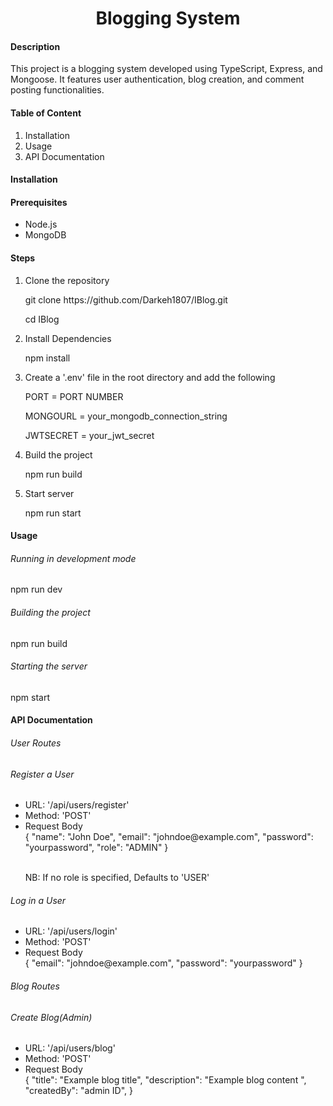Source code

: <h1 align="center">Blogging System</h1>

<h4>Description</h4>
<p>This project is a blogging system developed using TypeScript, Express, and Mongoose. It features user authentication, blog creation, and comment posting functionalities.</p>

<h4>Table of Content</h4>
<ol>
  <li>Installation</li>
  <li>Usage</li>
  <li>API Documentation</li>
</ol>

<!-- Installation -->
<h4>Installation</h4>
<h4>Prerequisites</h4>
<ul>
  <li>Node.js</li>
  <li>MongoDB</li>
</ul>

<h4>Steps</h4>
<ol>
  <li>Clone the repository</li>
  <p>git clone https://github.com/Darkeh1807/IBlog.git</p>
  <p>cd IBlog</p>

   <li>Install Dependencies</li>
   <p>npm install</p>
   
   <li>Create a '.env' file in the root directory and add the following</li>
   <p>PORT = PORT NUMBER</p>
   <p>MONGOURL = your_mongodb_connection_string</p>
   <p>JWTSECRET = your_jwt_secret </p>

   <li>Build the project</li>
   <p>npm run build</p>

   <li>Start server </li>
   <p>npm run start </p>
</ol>

<h4>Usage</h4>
<h6>Running in development mode</h6>
<p>npm run dev</p>

<h6>Building the project</h6>
<p>npm run build</p>

<h6>Starting the server</h6>
<p>npm start</p>

<h4>API Documentation</h4>

<!-- User Routes -->
<h6>User Routes</h6>

<h6>Register a User</h6>
<ul>
  <li>URL: '/api/users/register'</li>
  <li>Method: 'POST'</li>
  <li>Request Body</li>
{
  "name": "John Doe",
  "email": "johndoe@example.com",
  "password": "yourpassword",
  "role": "ADMIN"
}<br><br>
<p>NB: If no role is specified, Defaults to 'USER'</p>
</ul>

<h6>Log in a User</h6>
<ul>
  <li>URL: '/api/users/login'</li>
  <li>Method: 'POST'</li>
  <li>Request Body</li>
{
  "email": "johndoe@example.com",
  "password": "yourpassword"
}<br>
</ul>

<h6>Blog Routes</h6>
<h6>Create Blog(Admin)</h6>
<ul>
  <li>URL: '/api/users/blog'</li>
  <li>Method: 'POST'</li>
  <li>Request Body</li>
{
  "title": "Example blog title",
  "description": "Example blog content ",
  "createdBy": "admin ID",
}
</ul>




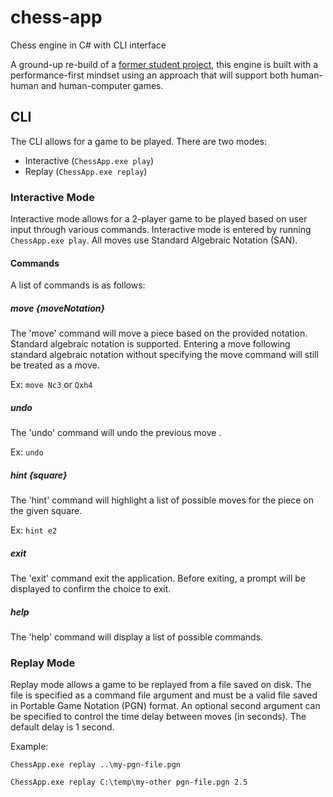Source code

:# chess-app
Chess engine in C# with CLI interface

A ground-up re-build of a [former student project](https://github.com/stevenaw/2PlayerChess), this engine is built with a performance-first mindset using an approach that will support both human-human and human-computer games.

## CLI

The CLI allows for a game to be played. There are two modes:
- Interactive (`ChessApp.exe play`)
- Replay (`ChessApp.exe replay`)

### Interactive Mode

Interactive mode allows for a 2-player game to be played based on user input through various commands.
Interactive mode is entered by running `ChessApp.exe play`. All moves use Standard Algebraic Notation (SAN).

#### Commands

A list of commands is as follows:

##### move {moveNotation}

The 'move' command will move a piece based on the provided notation. Standard algebraic notation is supported.
Entering a move following standard algebraic notation without specifying the move command will still be treated as a move.

Ex: `move Nc3` or `Qxh4`

##### undo

The 'undo' command will undo the previous move .

Ex: `undo`

##### hint {square}

The 'hint' command will highlight a list of possible moves for the piece on the given square.

Ex: `hint e2`

##### exit

The 'exit' command exit the application. Before exiting, a prompt will be displayed to confirm the choice to exit.

##### help

The 'help' command will display a list of possible commands.

### Replay Mode

Replay mode allows a game to be replayed from a file saved on disk. The file is specified as a command file argument
and must be a valid file saved in Portable Game Notation (PGN) format. An optional second argument can be specified
to control the time delay between moves (in seconds). The default delay is 1 second.

Example:

`ChessApp.exe replay ..\my-pgn-file.pgn`

`ChessApp.exe replay C:\temp\my-other pgn-file.pgn 2.5`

........

Directions.
Repeat the records in full, exactly as they appear, but with the pictures removed.

Task result.
Source code

: <h1 align="center">Blogging System</h1>

<h4>Description</h4>
<p>This project is a blogging system developed using TypeScript, Express, and Mongoose. It features user authentication, blog creation, and comment posting functionalities.</p>

<h4>Table of Content</h4>
<ol>
  <li>Installation</li>
  <li>Usage</li>
  <li>API Documentation</li>
</ol>

<!-- Installation -->
<h4>Installation</h4>
<h4>Prerequisites</h4>
<ul>
  <li>Node.js</li>
  <li>MongoDB</li>
</ul>

<h4>Steps</h4>
<ol>
  <li>Clone the repository</li>
  <p>git clone https://github.com/Darkeh1807/IBlog.git</p>
  <p>cd IBlog</p>

   <li>Install Dependencies</li>
   <p>npm install</p>
   
   <li>Create a '.env' file in the root directory and add the following</li>
   <p>PORT = PORT NUMBER</p>
   <p>MONGOURL = your_mongodb_connection_string</p>
   <p>JWTSECRET = your_jwt_secret </p>

   <li>Build the project</li>
   <p>npm run build</p>

   <li>Start server </li>
   <p>npm run start </p>
</ol>

<h4>Usage</h4>
<h6>Running in development mode</h6>
<p>npm run dev</p>

<h6>Building the project</h6>
<p>npm run build</p>

<h6>Starting the server</h6>
<p>npm start</p>

<h4>API Documentation</h4>

<!-- User Routes -->
<h6>User Routes</h6>

<h6>Register a User</h6>
<ul>
  <li>URL: '/api/users/register'</li>
  <li>Method: 'POST'</li>
  <li>Request Body</li>
{
  "name": "John Doe",
  "email": "johndoe@example.com",
  "password": "yourpassword",
  "role": "ADMIN"
}<br><br>
<p>NB: If no role is specified, Defaults to 'USER'</p>
</ul>

<h6>Log in a User</h6>
<ul>
  <li>URL: '/api/users/login'</li>
  <li>Method: 'POST'</li>
  <li>Request Body</li>
{
  "email": "johndoe@example.com",
  "password": "yourpassword"
}<br>
</ul>

<h6>Blog Routes</h6>
<h6>Create Blog(Admin)</h6>
<ul>
  <li>URL: '/api/users/blog'</li>
  <li>Method: 'POST'</li>
  <li>Request Body</li>
{
  "title": "Example blog title",
  "description": "Example blog content ",
  "createdBy": "admin ID",
}
</ul>




Source code

:# chess-app
Chess engine in C# with CLI interface

A ground-up re-build of a [former student project](https://github.com/stevenaw/2PlayerChess), this engine is built with a performance-first mindset using an approach that will support both human-human and human-computer games.

## CLI

The CLI allows for a game to be played. There are two modes:
- Interactive (`ChessApp.exe play`)
- Replay (`ChessApp.exe replay`)

### Interactive Mode

Interactive mode allows for a 2-player game to be played based on user input through various commands.
Interactive mode is entered by running `ChessApp.exe play`. All moves use Standard Algebraic Notation (SAN).

#### Commands

A list of commands is as follows:

##### move {moveNotation}

The 'move' command will move a piece based on the provided notation. Standard algebraic notation is supported.
Entering a move following standard algebraic notation without specifying the move command will still be treated as a move.

Ex: `move Nc3` or `Qxh4`

##### undo

The 'undo' command will undo the previous move .

Ex: `undo`

##### hint {square}

The 'hint' command will highlight a list of possible moves for the piece on the given square.

Ex: `hint e2`

##### exit

The 'exit' command exit the application. Before exiting, a prompt will be displayed to confirm the choice to exit.

##### help

The 'help' command will display a list of possible commands.

### Replay Mode

Replay mode allows a game to be replayed from a file saved on disk. The file is specified as a command file argument
and must be a valid file saved in Portable Game Notation (PGN) format. An optional second argument can be specified
to control the time delay between moves (in seconds). The default delay is 1 second.

Example:

`ChessApp.exe replay ..\my-pgn-file.pgn`

`ChessApp.exe replay C:\temp\my-other pgn-file.pgn 2.5`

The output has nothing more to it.